Project management and planning errors are often an important cause of the failures described in this blog, so I read the recent book Race Through the Forest with great interest. The book was written by Timothy L. Johnson, author of the respected and popular project management blog Carpe Factum. Timothy is a consultant who also teaches courses in the MBA program at Drake University.
Race Through the Forest offers many project management lessons, using an unusual writing and teaching approach. Instead of being a dry project management textbook, it is written as a short novel — in fact, the book is subtitled A Project Management Fable. This novel is carefully crafted to present project management issues in a readable, light, and engaging format.
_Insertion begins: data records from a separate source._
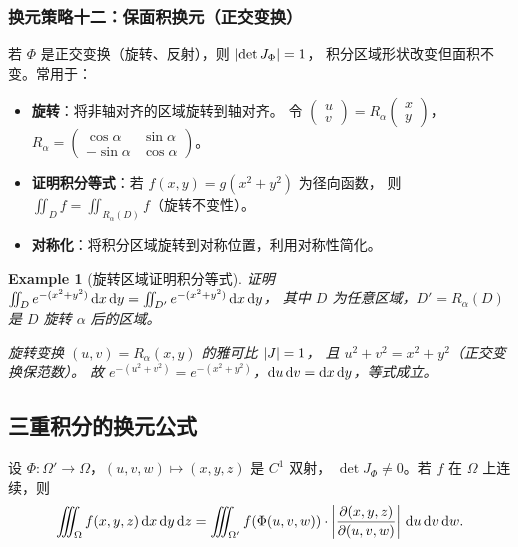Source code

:\documentclass{ctexart}
\newtheorem{example}[theorem]{Example}
\begin{document}
\subsubsection*{换元策略十二：保面积换元（正交变换）}

若 $\Phi$ 是正交变换（旋转、反射），则 $\abs{\det J_\Phi} = 1$，
积分区域形状改变但面积不变。常用于：
\begin{itemize}
  \item \textbf{旋转}：将非轴对齐的区域旋转到轴对齐。
    令 $\begin{pmatrix} u \\ v \end{pmatrix}
    = R_\alpha \begin{pmatrix} x \\ y \end{pmatrix}$，
    $R_\alpha = \begin{pmatrix} \cos\alpha & \sin\alpha \\ -\sin\alpha & \cos\alpha \end{pmatrix}$。
  \item \textbf{证明积分等式}：若 $f(x,y) = g(x^2+y^2)$ 为径向函数，
    则 $\iint_D f = \iint_{R_\alpha(D)} f$（旋转不变性）。
  \item \textbf{对称化}：将积分区域旋转到对称位置，利用对称性简化。
\end{itemize}

\begin{example}[旋转区域证明积分等式]
  证明 $\iint_D e^{-(x^2+y^2)}\,\dif x\,\dif y
  = \iint_{D'} e^{-(x^2+y^2)}\,\dif x\,\dif y$，
  其中 $D$ 为任意区域，$D' = R_\alpha(D)$ 是 $D$ 旋转 $\alpha$ 后的区域。

  旋转变换 $(u,v) = R_\alpha(x,y)$ 的雅可比 $\abs{J} = 1$，
  且 $u^2+v^2 = x^2+y^2$（正交变换保范数）。
  故 $e^{-(u^2+v^2)} = e^{-(x^2+y^2)}$，$\dif u\,\dif v = \dif x\,\dif y$，等式成立。
\end{example}

\subsection{三重积分的换元公式}

\begin{theorem}[三重积分换元公式]
  设 $\Phi: \Omega' \to \Omega$，$(u,v,w) \mapsto (x,y,z)$ 是 $C^1$ 双射，
  $\det J_\Phi \ne 0$。若 $f$ 在 $\Omega$ 上连续，则
  \[
    \iiint_\Omega f(x,y,z) \,\dif x\,\dif y\,\dif z
    = \iiint_{\Omega'} f(\Phi(u,v,w)) \cdot
      \abs{\frac{\partial(x,y,z)}{\partial(u,v,w)}} \,\dif u\,\dif v\,\dif w.
  \]
\end{theorem}
\end{document}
The book starts by establishing the context, which consists of two sisters running a well-established business called Forest Industries. The sisters make a “bet the company” wager, creating two competitive teams to design and build the next-generation product for the company. One team uses careful project management and planning, with all the attendant delays and management frustrations associated with formal techniques. The other team dives in quickly, hoping against hope to achieve immediate results. Without giving away the story, let’s just say the book traces both teams as they struggle to build their product.
Along the way, Timothy seamlessly weaves in project management lessons, teaching through an engaging and easy-to-read writing style. In a sense, the book is similar to a business school case study only on a larger scale. Timothy is an expert in the field and I enjoyed reading the book.